Little Joan had seen data on Queen Dierdre of the Boglands just before the deposed king of Ulster, Fergus, had gone searching in the Boglands earlier in the year on his starcruiser Maeve, searching for her and the Ulster knight who had defied King Conor and married when Conor wanted Deirdre for himself. Both Maeve and Deirdre's ship Red Branch had vanished. This Dierdre had her hair bobbed short and didn't look like she ever smiled. At her side, yet obviously a subordinate, was this universe's Fergus. He looked - something Little Joan had read once said it best - not a tame lion.

"You're here because you want something," said Dierdre, not troubling to make it a question.

"The Alliance is on the verge of invading the United Kingdoms," Little Joan said, matching Dierdre's hard brevity. "That's bad for us in the short term and bad for you in the long term. Illan says your organization could coordinate several resistance groups to help stop the invasion."

"Maybe. What kind of time frame are we talking about?"

"The invasion fleet will be to its crossover point at Sherwood in 38.3 hours," said Illan.

"What?" said Dierdre. Undoubtedly Illan had chosen to reveal this fact himself because, if Little Joan had said it, Dierdre would have spit in her face. At best. "How big a fleet?"

"Approximately a dozen, including at least three heavy cruisers, according to the intelligence acquired by Will Scarlett," Illan continued.

"The entire sector fleet?" asked the lion. "What do you think we can rally against that in a day and a half?"

"I have seen Robin of Locksley's ship," said Illan. "It would not require the assistance of the equivalent of more than eight light destroyers to neutralize even such an Alliance fleet."

"Fergus is right," said Dierdre. "Even if what Illan says is true, there's no way I can gather half that much firepower in that time!"

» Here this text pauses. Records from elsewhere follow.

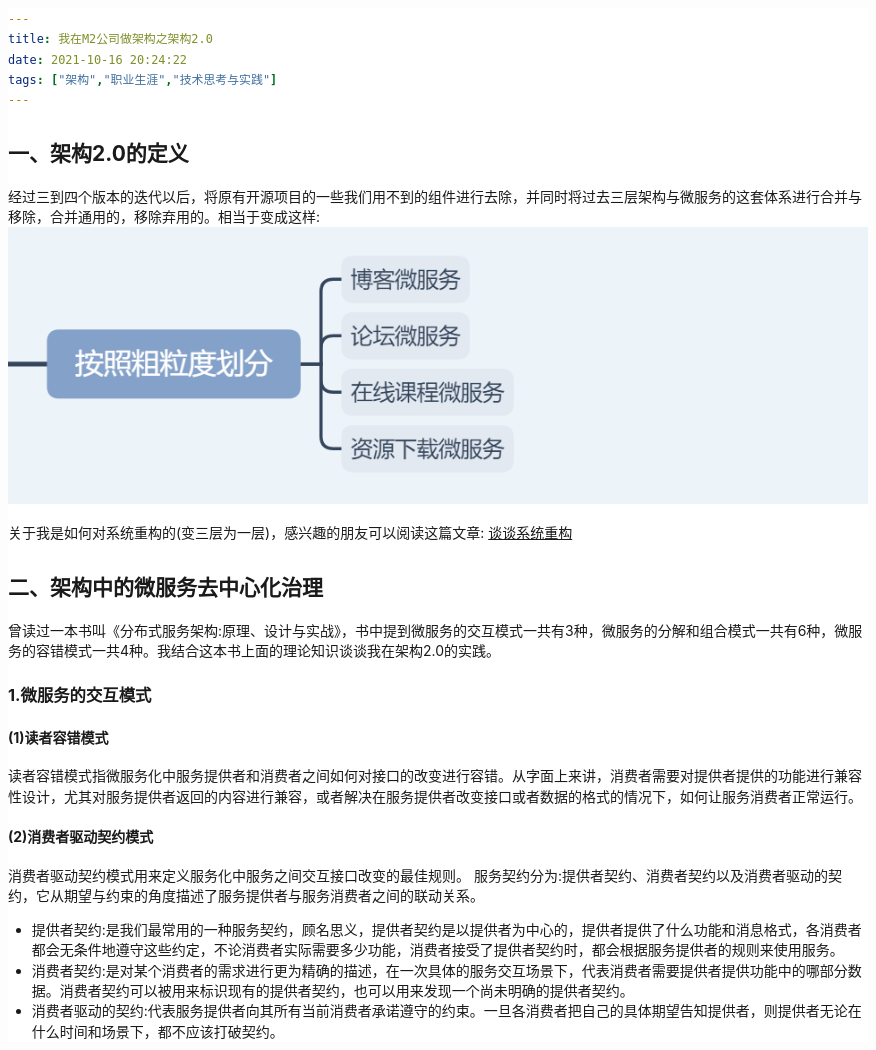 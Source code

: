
 ```yaml
---
title: 我在M2公司做架构之架构2.0
date: 2021-10-16 20:24:22
tags: ["架构","职业生涯","技术思考与实践"]
---
```


## 一、架构2.0的定义
经过三到四个版本的迭代以后，将原有开源项目的一些我们用不到的组件进行去除，并同时将过去三层架构与微服务的这套体系进行合并与移除，合并通用的，移除弃用的。相当于变成这样:
![图一](我在M2公司做架构之架构2-0/01.png)


关于我是如何对系统重构的(变三层为一层)，感兴趣的朋友可以阅读这篇文章:
[谈谈系统重构](https://youcongtech.com/2021/09/29/%E8%B0%88%E8%B0%88%E7%B3%BB%E7%BB%9F%E9%87%8D%E6%9E%84/)

## 二、架构中的微服务去中心化治理
曾读过一本书叫《分布式服务架构:原理、设计与实战》，书中提到微服务的交互模式一共有3种，微服务的分解和组合模式一共有6种，微服务的容错模式一共4种。我结合这本书上面的理论知识谈谈我在架构2.0的实践。

### 1.微服务的交互模式

#### (1)读者容错模式
读者容错模式指微服务化中服务提供者和消费者之间如何对接口的改变进行容错。从字面上来讲，消费者需要对提供者提供的功能进行兼容性设计，尤其对服务提供者返回的内容进行兼容，或者解决在服务提供者改变接口或者数据的格式的情况下，如何让服务消费者正常运行。


#### (2)消费者驱动契约模式
消费者驱动契约模式用来定义服务化中服务之间交互接口改变的最佳规则。
服务契约分为:提供者契约、消费者契约以及消费者驱动的契约，它从期望与约束的角度描述了服务提供者与服务消费者之间的联动关系。

- 提供者契约:是我们最常用的一种服务契约，顾名思义，提供者契约是以提供者为中心的，提供者提供了什么功能和消息格式，各消费者都会无条件地遵守这些约定，不论消费者实际需要多少功能，消费者接受了提供者契约时，都会根据服务提供者的规则来使用服务。
- 消费者契约:是对某个消费者的需求进行更为精确的描述，在一次具体的服务交互场景下，代表消费者需要提供者提供功能中的哪部分数据。消费者契约可以被用来标识现有的提供者契约，也可以用来发现一个尚未明确的提供者契约。
- 消费者驱动的契约:代表服务提供者向其所有当前消费者承诺遵守的约束。一旦各消费者把自己的具体期望告知提供者，则提供者无论在什么时间和场景下，都不应该打破契约。
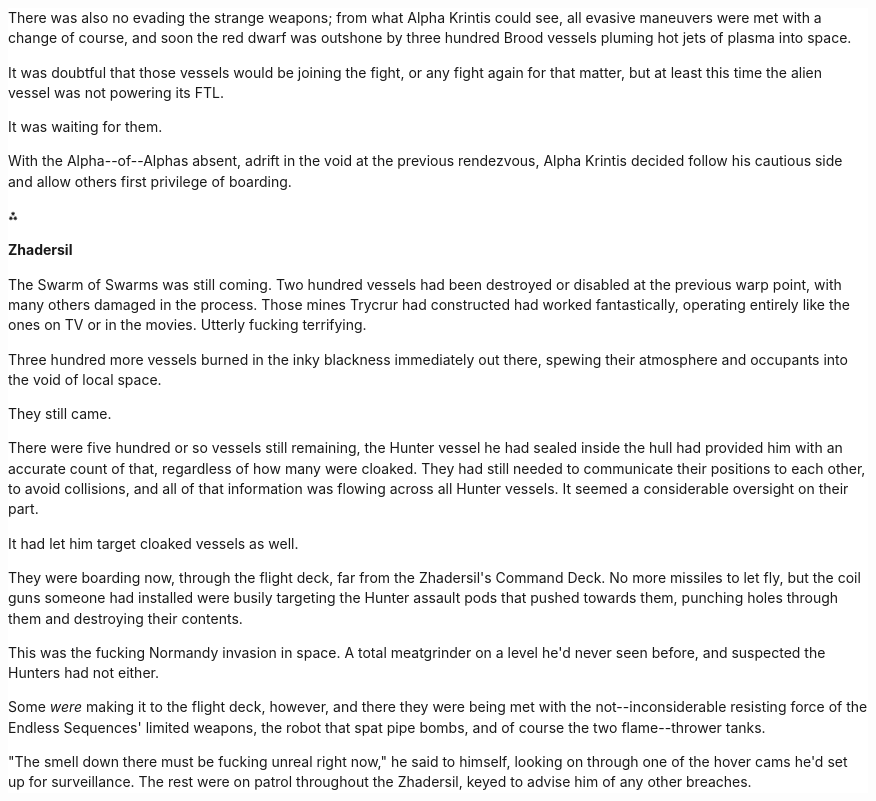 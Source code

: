 There was also no evading the strange weapons; from what Alpha Krintis
could see, all evasive maneuvers were met with a change of course, and
soon the red dwarf was outshone by three hundred Brood vessels pluming
hot jets of plasma into space.

It was doubtful that those vessels would be joining the fight, or any
fight again for that matter, but at least this time the alien vessel was
not powering its FTL.

It was waiting for them.

With the Alpha--of--Alphas absent, adrift in the void at the previous
rendezvous, Alpha Krintis decided follow his cautious side and allow
others first privilege of boarding.

⁂

**Zhadersil**

The Swarm of Swarms was still coming. Two hundred vessels had been
destroyed or disabled at the previous warp point, with many others
damaged in the process. Those mines Trycrur had constructed had worked
fantastically, operating entirely like the ones on TV or in the movies.
Utterly fucking terrifying.

Three hundred more vessels burned in the inky blackness immediately out
there, spewing their atmosphere and occupants into the void of local
space.

They still came.

There were five hundred or so vessels still remaining, the Hunter vessel
he had sealed inside the hull had provided him with an accurate count of
that, regardless of how many were cloaked. They had still needed to
communicate their positions to each other, to avoid collisions, and all
of that information was flowing across all Hunter vessels. It seemed a
considerable oversight on their part.

It had let him target cloaked vessels as well.

They were boarding now, through the flight deck, far from the
Zhadersil\'s Command Deck. No more missiles to let fly, but the coil
guns someone had installed were busily targeting the Hunter assault pods
that pushed towards them, punching holes through them and destroying
their contents.

This was the fucking Normandy invasion in space. A total meatgrinder on
a level he\'d never seen before, and suspected the Hunters had not
either.

Some *were* making it to the flight deck, however, and there they were
being met with the not--inconsiderable resisting force of the Endless
Sequences\' limited weapons, the robot that spat pipe bombs, and of
course the two flame--thrower tanks.

"The smell down there must be fucking unreal right now," he said to
himself, looking on through one of the hover cams he\'d set up for
surveillance. The rest were on patrol throughout the Zhadersil, keyed to
advise him of any other breaches.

"Maybe you can't," said Little Joan. She snuck a look at her timepiece. "But we think there's someone who can, with your help."

"Who?" Dierdre demanded.

"I'd rather not say yet," said Little Joan, "until we're sure we have him."

"The new sorceress," said Illan, not entirely hiding a displeasure that mirrored Dierdre's, "has gone in search of this mystery personage, and was to meet us here."

Dierdre nodded with affected geniality - then snarled, "She has until my business is done. And she's your ride," she added, punctuating each of the last two words with a poke in the air at Little Joan.

"No problem," said Little Joan, meeting her eyes, for she had heard the start of the distinctive chiming that accompanied the CAVE's materialization. It was landing equidistant from both boats but about twenty-five yards from the four watchers, as if to form an isosceles right triangle, with the boats defining the hypotenuse. Little Joan saw it took the resistance fighters down a notch to have the CAVE materialize here without any warning from the lookouts they must have posted, especially as innocuously dilapidated as it looked in its disguise as a large wooden door against a rockface. They were going to be wary - and probably ill-tempered - with its passengers.

Nimue got out of the CAVE, then Pelleas, then a third person. Little Joan breathed a quiet sigh of relief; they'd got him.

Little Joan had never heard of the man until her first crossover, high king or not. But for two years she had been first knight to a knight commander who was the foretold messiah of her planet's religion. She had learned to set her feelings aside, most of the time, to get her job done - but she instantly recognized the looks on Dierdre's and Fergus's faces when they saw who was approaching, swiftly taking the lead among the three CAVE travelers.

"It's impossible," said Dierdre.

"The way he moves," said Fergus. "It's him."

He walked up to them casually, though if he was the man Allan-A-Dale had described to Little Joan he couldn't be unaware how they were looking at him - no one could. He smiled boyishly (Little Joan hadn't any idea how old he was), stuck out his hand to Dierdre (having instantly recognized her as the leader here, no doubt), and said, "Arthur Pendragon, King of the Britons."